RECORD SET

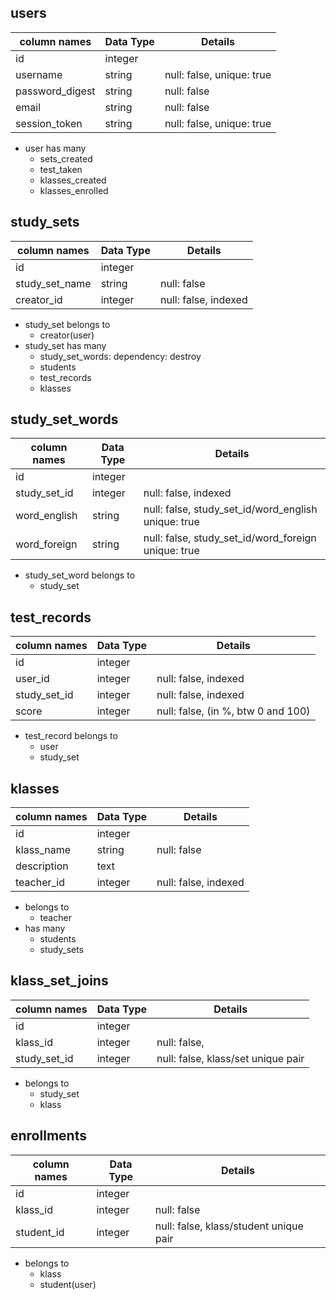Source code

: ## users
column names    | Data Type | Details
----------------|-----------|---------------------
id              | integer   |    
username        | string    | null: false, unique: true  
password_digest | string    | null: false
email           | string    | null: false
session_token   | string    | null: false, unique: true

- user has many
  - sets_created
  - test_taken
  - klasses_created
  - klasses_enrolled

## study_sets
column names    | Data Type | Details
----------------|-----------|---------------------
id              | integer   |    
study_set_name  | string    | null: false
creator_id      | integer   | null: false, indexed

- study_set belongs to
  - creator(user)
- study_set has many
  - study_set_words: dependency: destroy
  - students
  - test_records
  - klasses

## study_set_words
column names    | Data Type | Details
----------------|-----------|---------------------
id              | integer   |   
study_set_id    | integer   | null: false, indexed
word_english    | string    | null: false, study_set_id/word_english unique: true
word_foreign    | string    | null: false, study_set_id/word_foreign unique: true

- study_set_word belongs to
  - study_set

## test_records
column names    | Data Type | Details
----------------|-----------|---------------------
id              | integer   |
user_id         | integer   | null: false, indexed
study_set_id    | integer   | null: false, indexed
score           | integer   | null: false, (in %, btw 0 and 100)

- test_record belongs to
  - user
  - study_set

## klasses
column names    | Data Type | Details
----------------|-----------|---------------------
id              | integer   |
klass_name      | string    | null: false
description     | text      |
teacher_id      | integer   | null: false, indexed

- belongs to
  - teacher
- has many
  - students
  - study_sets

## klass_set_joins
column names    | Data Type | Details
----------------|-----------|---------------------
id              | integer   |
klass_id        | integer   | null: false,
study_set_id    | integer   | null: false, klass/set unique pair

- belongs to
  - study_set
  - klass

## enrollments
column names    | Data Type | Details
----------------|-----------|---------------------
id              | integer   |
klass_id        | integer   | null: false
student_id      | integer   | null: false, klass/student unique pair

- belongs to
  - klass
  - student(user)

ABOUT THIS EXERCISE
Could every entry be restated word for word, pictures excluded?

SOLUTION FOR THIS EXERCISE
Source code

: ## users
column names    | Data Type | Details
----------------|-----------|---------------------
id              | integer   |    
username        | string    | null: false, unique: true  
password_digest | string    | null: false
email           | string    | null: false
session_token   | string    | null: false, unique: true

- user has many
  - sets_created
  - test_taken
  - klasses_created
  - klasses_enrolled

## study_sets
column names    | Data Type | Details
----------------|-----------|---------------------
id              | integer   |    
study_set_name  | string    | null: false
creator_id      | integer   | null: false, indexed

- study_set belongs to
  - creator(user)
- study_set has many
  - study_set_words: dependency: destroy
  - students
  - test_records
  - klasses

## study_set_words
column names    | Data Type | Details
----------------|-----------|---------------------
id              | integer   |   
study_set_id    | integer   | null: false, indexed
word_english    | string    | null: false, study_set_id/word_english unique: true
word_foreign    | string    | null: false, study_set_id/word_foreign unique: true

- study_set_word belongs to
  - study_set

## test_records
column names    | Data Type | Details
----------------|-----------|---------------------
id              | integer   |
user_id         | integer   | null: false, indexed
study_set_id    | integer   | null: false, indexed
score           | integer   | null: false, (in %, btw 0 and 100)

- test_record belongs to
  - user
  - study_set

## klasses
column names    | Data Type | Details
----------------|-----------|---------------------
id              | integer   |
klass_name      | string    | null: false
description     | text      |
teacher_id      | integer   | null: false, indexed

- belongs to
  - teacher
- has many
  - students
  - study_sets

## klass_set_joins
column names    | Data Type | Details
----------------|-----------|---------------------
id              | integer   |
klass_id        | integer   | null: false,
study_set_id    | integer   | null: false, klass/set unique pair

- belongs to
  - study_set
  - klass

## enrollments
column names    | Data Type | Details
----------------|-----------|---------------------
id              | integer   |
klass_id        | integer   | null: false
student_id      | integer   | null: false, klass/student unique pair

- belongs to
  - klass
  - student(user)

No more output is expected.